Even now, when my mother and Subi Mama get together, the years fall away and they become those children again – the ones who once threw paper bits into the summer breeze. When she tells stories about their mischief, her eyes light up with that same playful sparkle, her laughter as fresh as it must have been back then. And when she talks about Vicha Mama, her voice fills with the same respect and love she’s felt her whole life for the brother who taught her so many important lessons – sometimes strict, always loving, forever shaping the person she became.

In my mother’s life at seventy-two, her relationships with her siblings remain the strongest foundation in her life.
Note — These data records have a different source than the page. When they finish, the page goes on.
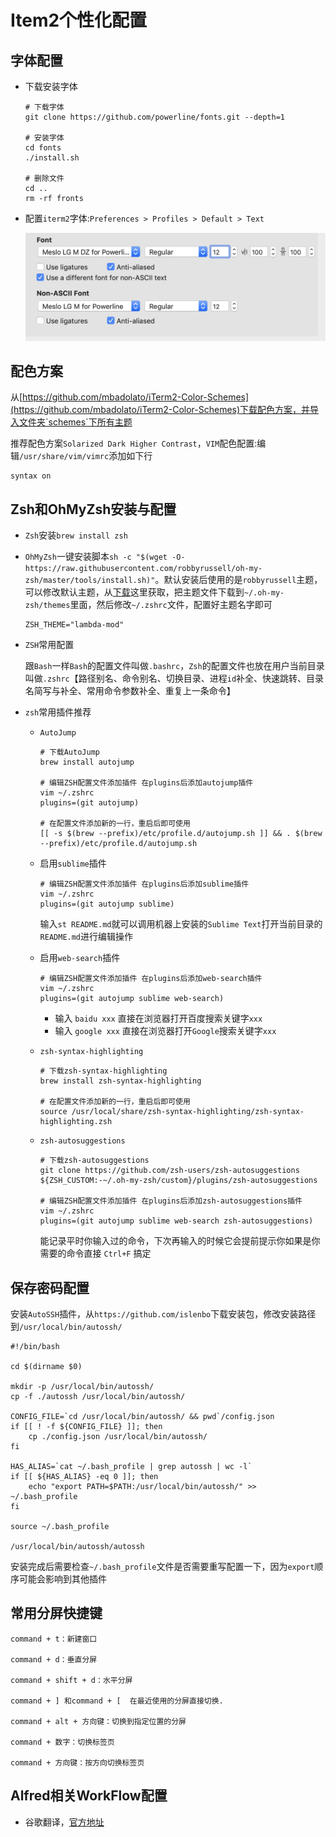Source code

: # Item2个性化配置

## 字体配置

- 下载安装字体

  ```shell
  # 下载字体
  git clone https://github.com/powerline/fonts.git --depth=1
  
  # 安装字体
  cd fonts
  ./install.sh
  
  # 删除文件
  cd ..
  rm -rf fronts
  ```

- 配置`iterm2`字体:`Preferences > Profiles > Default > Text`

  ![item2字体配置](images/Mac效率开发相关配置/item2字体配置.png)

## 配色方案

从[https://github.com/mbadolato/iTerm2-Color-Schemes](https://github.com/mbadolato/iTerm2-Color-Schemes)下载配色方案，并导入文件夹`schemes`下所有主题

推荐配色方案`Solarized Dark Higher Contrast`，`VIM`配色配置:编辑`/usr/share/vim/vimrc`添加如下行

```shell
syntax on
```

## Zsh和OhMyZsh安装与配置

- `Zsh`安装`brew install zsh`

- `OhMyZsh`一键安装脚本`sh -c "$(wget -O- https://raw.githubusercontent.com/robbyrussell/oh-my-zsh/master/tools/install.sh)"`。默认安装后使用的是`robbyrussell`主题，可以修改默认主题，从[下载](https://github.com/RobertoHuang/mydotfiles.git)这里获取，把主题文件下载到`~/.oh-my-zsh/themes`里面，然后修改`~/.zshrc`文件，配置好主题名字即可

  ```shell
  ZSH_THEME="lambda-mod"
  ```

- `ZSH`常用配置

  跟`Bash`一样`Bash`的配置文件叫做`.bashrc`，`Zsh`的配置文件也放在用户当前目录叫做`.zshrc`【路径别名、命令别名、切换目录、进程`id`补全、快速跳转、目录名简写与补全、常用命令参数补全、重复上一条命令】

- `zsh`常用插件推荐

  - `AutoJump`

    ```shell
    # 下载AutoJump
    brew install autojump
    
    # 编辑ZSH配置文件添加插件 在plugins后添加autojump插件
    vim ~/.zshrc
    plugins=(git autojump)
    
    # 在配置文件添加新的一行，重启后即可使用
    [[ -s $(brew --prefix)/etc/profile.d/autojump.sh ]] && . $(brew --prefix)/etc/profile.d/autojump.sh
    ```

  - 启用`sublime`插件

    ```shell
    # 编辑ZSH配置文件添加插件 在plugins后添加sublime插件
    vim ~/.zshrc
    plugins=(git autojump sublime)
    ```

    输入`st README.md`就可以调用机器上安装的`Sublime Text`打开当前目录的`README.md`进行编辑操作

  - 启用`web-search`插件

    ```shell
    # 编辑ZSH配置文件添加插件 在plugins后添加web-search插件
    vim ~/.zshrc
    plugins=(git autojump sublime web-search)
    ```

    - 输入 `baidu xxx` 直接在浏览器打开百度搜索关键字`xxx`
    - 输入 `google xxx` 直接在浏览器打开`Google`搜索关键字`xxx`

  - `zsh-syntax-highlighting`

    ```shell
    # 下载zsh-syntax-highlighting
    brew install zsh-syntax-highlighting
    
    # 在配置文件添加新的一行，重启后即可使用
    source /usr/local/share/zsh-syntax-highlighting/zsh-syntax-highlighting.zsh
    ```

  - `zsh-autosuggestions`

    ```shell
    # 下载zsh-autosuggestions
    git clone https://github.com/zsh-users/zsh-autosuggestions ${ZSH_CUSTOM:-~/.oh-my-zsh/custom}/plugins/zsh-autosuggestions
    
    # 编辑ZSH配置文件添加插件 在plugins后添加zsh-autosuggestions插件
    vim ~/.zshrc
    plugins=(git autojump sublime web-search zsh-autosuggestions)
    ```
    
    能记录平时你输入过的命令，下次再输入的时候它会提前提示你如果是你需要的命令直接 `Ctrl+F` 搞定

## 保存密码配置

安装`AutoSSH`插件，从`https://github.com/islenbo`下载安装包，修改安装路径到`/usr/local/bin/autossh/`

```shell
#!/bin/bash

cd $(dirname $0)

mkdir -p /usr/local/bin/autossh/
cp -f ./autossh /usr/local/bin/autossh/

CONFIG_FILE=`cd /usr/local/bin/autossh/ && pwd`/config.json
if [[ ! -f ${CONFIG_FILE} ]]; then
    cp ./config.json /usr/local/bin/autossh/
fi

HAS_ALIAS=`cat ~/.bash_profile | grep autossh | wc -l`
if [[ ${HAS_ALIAS} -eq 0 ]]; then
    echo "export PATH=$PATH:/usr/local/bin/autossh/" >> ~/.bash_profile
fi

source ~/.bash_profile

/usr/local/bin/autossh/autossh
```

安装完成后需要检查`~/.bash_profile`文件是否需要重写配置一下，因为`export`顺序可能会影响到其他插件

## 常用分屏快捷键

```shell
command + t：新建窗口

command + d：垂直分屏

command + shift + d：水平分屏

command + ] 和command + [  在最近使用的分屏直接切换.

command + alt + 方向键：切换到指定位置的分屏

command + 数字：切换标签页

command + 方向键：按方向切换标签页
```

## Alfred相关WorkFlow配置

- 谷歌翻译，[官方地址](https://github.com/xfslove/alfred-google-translate)

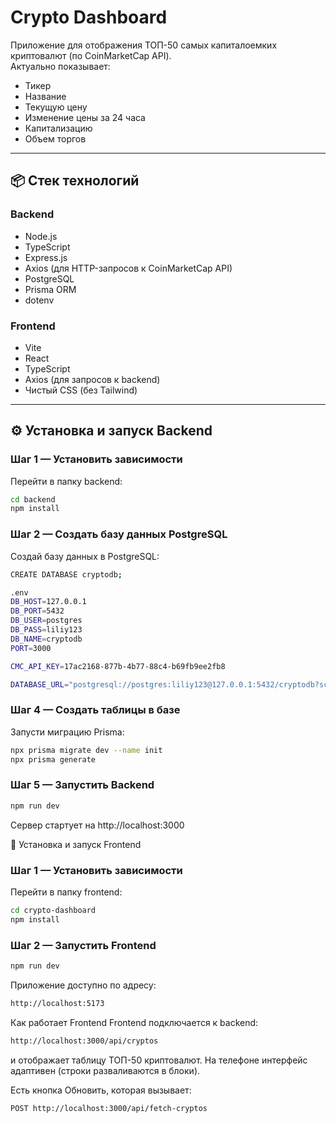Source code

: # Crypto Dashboard

Приложение для отображения ТОП-50 самых капиталоемких криптовалют (по CoinMarketCap API).  
Актуально показывает:

- Тикер
- Название
- Текущую цену
- Изменение цены за 24 часа
- Капитализацию
- Объем торгов

---

## 📦 Стек технологий

### Backend

- Node.js
- TypeScript
- Express.js
- Axios (для HTTP-запросов к CoinMarketCap API)
- PostgreSQL
- Prisma ORM
- dotenv

### Frontend

- Vite
- React
- TypeScript
- Axios (для запросов к backend)
- Чистый CSS (без Tailwind)

---

## ⚙️ Установка и запуск Backend

### Шаг 1 — Установить зависимости

Перейти в папку backend:

```bash
cd backend
npm install
```
### Шаг 2 — Создать базу данных PostgreSQL

Создай базу данных в PostgreSQL:
```bash
CREATE DATABASE cryptodb;
```
```bash
.env
DB_HOST=127.0.0.1
DB_PORT=5432
DB_USER=postgres
DB_PASS=liliy123
DB_NAME=cryptodb
PORT=3000

CMC_API_KEY=17ac2168-877b-4b77-88c4-b69fb9ee2fb8

DATABASE_URL="postgresql://postgres:liliy123@127.0.0.1:5432/cryptodb?schema=public"
```

### Шаг 4 — Создать таблицы в базе

Запусти миграцию Prisma:
```bash
npx prisma migrate dev --name init
npx prisma generate
```

### Шаг 5 — Запустить Backend

```bash
npm run dev
```
Сервер стартует на http://localhost:3000


🚀 Установка и запуск Frontend
### Шаг 1 — Установить зависимости
Перейти в папку frontend:
```bash
cd crypto-dashboard
npm install
```

### Шаг 2 — Запустить Frontend

```bash
npm run dev
```
Приложение доступно по адресу:
```bash
http://localhost:5173
```

Как работает Frontend
Frontend подключается к backend:
```bash
http://localhost:3000/api/cryptos
```
и отображает таблицу ТОП-50 криптовалют.
На телефоне интерфейс адаптивен (строки разваливаются в блоки).

Есть кнопка Обновить, которая вызывает:
```bash
POST http://localhost:3000/api/fetch-cryptos
```
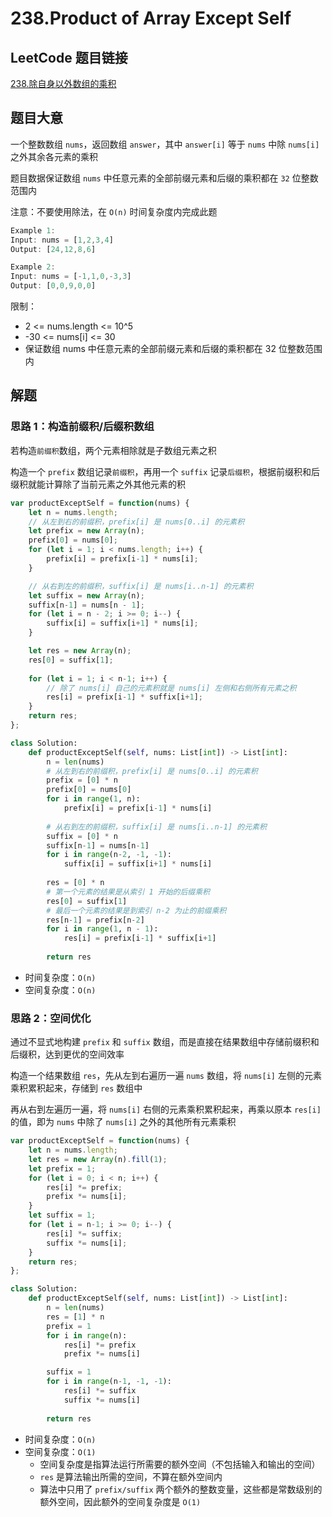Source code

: # 238.Product of Array Except Self

## LeetCode 题目链接

[238.除自身以外数组的乘积](https://leetcode.cn/problems/product-of-array-except-self/)

## 题目大意

一个整数数组 `nums`，返回数组 `answer`，其中 `answer[i]` 等于 `nums` 中除 `nums[i]` 之外其余各元素的乘积 

题目数据保证数组 `nums` 中任意元素的全部前缀元素和后缀的乘积都在 `32` 位整数范围内

注意：不要使用除法，在 `O(n)` 时间复杂度内完成此题

```js
Example 1:
Input: nums = [1,2,3,4]
Output: [24,12,8,6]

Example 2:
Input: nums = [-1,1,0,-3,3]
Output: [0,0,9,0,0]
```

限制：
- 2 <= nums.length <= 10^5
- -30 <= nums[i] <= 30
- 保证数组 nums 中任意元素的全部前缀元素和后缀的乘积都在  32 位整数范围内

## 解题

### 思路 1：构造前缀积/后缀积数组

若构造`前缀积`数组，两个元素相除就是子数组元素之积

构造一个 `prefix` 数组记录`前缀积`，再用一个 `suffix` 记录`后缀积`，根据前缀积和后缀积就能计算除了当前元素之外其他元素的积

```js
var productExceptSelf = function(nums) {
    let n = nums.length;
    // 从左到右的前缀积，prefix[i] 是 nums[0..i] 的元素积
    let prefix = new Array(n);
    prefix[0] = nums[0];
    for (let i = 1; i < nums.length; i++) {
        prefix[i] = prefix[i-1] * nums[i];
    }

    // 从右到左的前缀积，suffix[i] 是 nums[i..n-1] 的元素积
    let suffix = new Array(n);
    suffix[n-1] = nums[n - 1];
    for (let i = n - 2; i >= 0; i--) {
        suffix[i] = suffix[i+1] * nums[i];
    }

    let res = new Array(n);
    res[0] = suffix[1];
    
    for (let i = 1; i < n-1; i++) {
        // 除了 nums[i] 自己的元素积就是 nums[i] 左侧和右侧所有元素之积
        res[i] = prefix[i-1] * suffix[i+1];
    }
    return res;
};
```
```python
class Solution:
    def productExceptSelf(self, nums: List[int]) -> List[int]:
        n = len(nums)
        # 从左到右的前缀积，prefix[i] 是 nums[0..i] 的元素积
        prefix = [0] * n
        prefix[0] = nums[0]
        for i in range(1, n):
            prefix[i] = prefix[i-1] * nums[i]
        
        # 从右到左的前缀积，suffix[i] 是 nums[i..n-1] 的元素积
        suffix = [0] * n
        suffix[n-1] = nums[n-1]
        for i in range(n-2, -1, -1):
            suffix[i] = suffix[i+1] * nums[i]
        
        res = [0] * n
        # 第一个元素的结果是从索引 1 开始的后缀乘积
        res[0] = suffix[1]
        # 最后一个元素的结果是到索引 n-2 为止的前缀乘积
        res[n-1] = prefix[n-2]
        for i in range(1, n - 1):
            res[i] = prefix[i-1] * suffix[i+1]
        
        return res
```

- 时间复杂度：`O(n)`
- 空间复杂度：`O(n)`

### 思路 2：空间优化

通过不显式地构建 `prefix` 和 `suffix` 数组，而是直接在结果数组中存储前缀积和后缀积，达到更优的空间效率

构造一个结果数组 `res`，先从左到右遍历一遍 `nums` 数组，将 `nums[i]` 左侧的元素乘积累积起来，存储到 `res` 数组中

再从右到左遍历一遍，将 `nums[i]` 右侧的元素乘积累积起来，再乘以原本 `res[i]` 的值，即为 `nums` 中除了 `nums[i]` 之外的其他所有元素乘积

```js
var productExceptSelf = function(nums) {
    let n = nums.length;
    let res = new Array(n).fill(1);
    let prefix = 1;
    for (let i = 0; i < n; i++) {
        res[i] *= prefix;
        prefix *= nums[i];
    }
    let suffix = 1;
    for (let i = n-1; i >= 0; i--) {
        res[i] *= suffix;
        suffix *= nums[i];
    }
    return res;
};
```
```python
class Solution:
    def productExceptSelf(self, nums: List[int]) -> List[int]:
        n = len(nums)
        res = [1] * n
        prefix = 1
        for i in range(n):
            res[i] *= prefix
            prefix *= nums[i]

        suffix = 1
        for i in range(n-1, -1, -1):
            res[i] *= suffix
            suffix *= nums[i]
        
        return res
```

- 时间复杂度：`O(n)`
- 空间复杂度：`O(1)`
  - 空间复杂度是指算法运行所需要的额外空间（不包括输入和输出的空间）
  - `res` 是算法输出所需的空间，不算在额外空间内
  - 算法中只用了 `prefix/suffix` 两个额外的整数变量，这些都是常数级别的额外空间，因此额外的空间复杂度是 `O(1)`
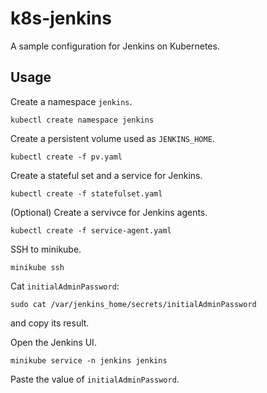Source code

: # k8s-jenkins

A sample configuration for Jenkins on Kubernetes.

## Usage

Create a namespace `jenkins`.

```
kubectl create namespace jenkins
```

Create a persistent volume used as `JENKINS_HOME`.

```
kubectl create -f pv.yaml
```

Create a stateful set and a service for Jenkins.

```
kubectl create -f statefulset.yaml
```

(Optional) Create a servivce for Jenkins agents.

```
kubectl create -f service-agent.yaml
```

SSH to minikube.

```
minikube ssh
```

Cat `initialAdminPassword`:

```
sudo cat /var/jenkins_home/secrets/initialAdminPassword
```

and copy its result.

Open the Jenkins UI.

```
minikube service -n jenkins jenkins
```

Paste the value of `initialAdminPassword`.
Their love for each other, the playfulness, and wisdom continue to influence not just her, but all of us who came after. The reverence we children feel for our Mamas and Pedhamma mirrors what my mother feels for her own siblings – a cycle of love and respect that continues through generations.

The stories she shares now – about sugar turned to salt, about sour and sweet mangoes, about paper pieces floating in the wind – are more than just childhood memories. They form the foundation of who she is. There is a special joy in watching my mother become a child again, her face lighting up as she relives these precious moments from her past.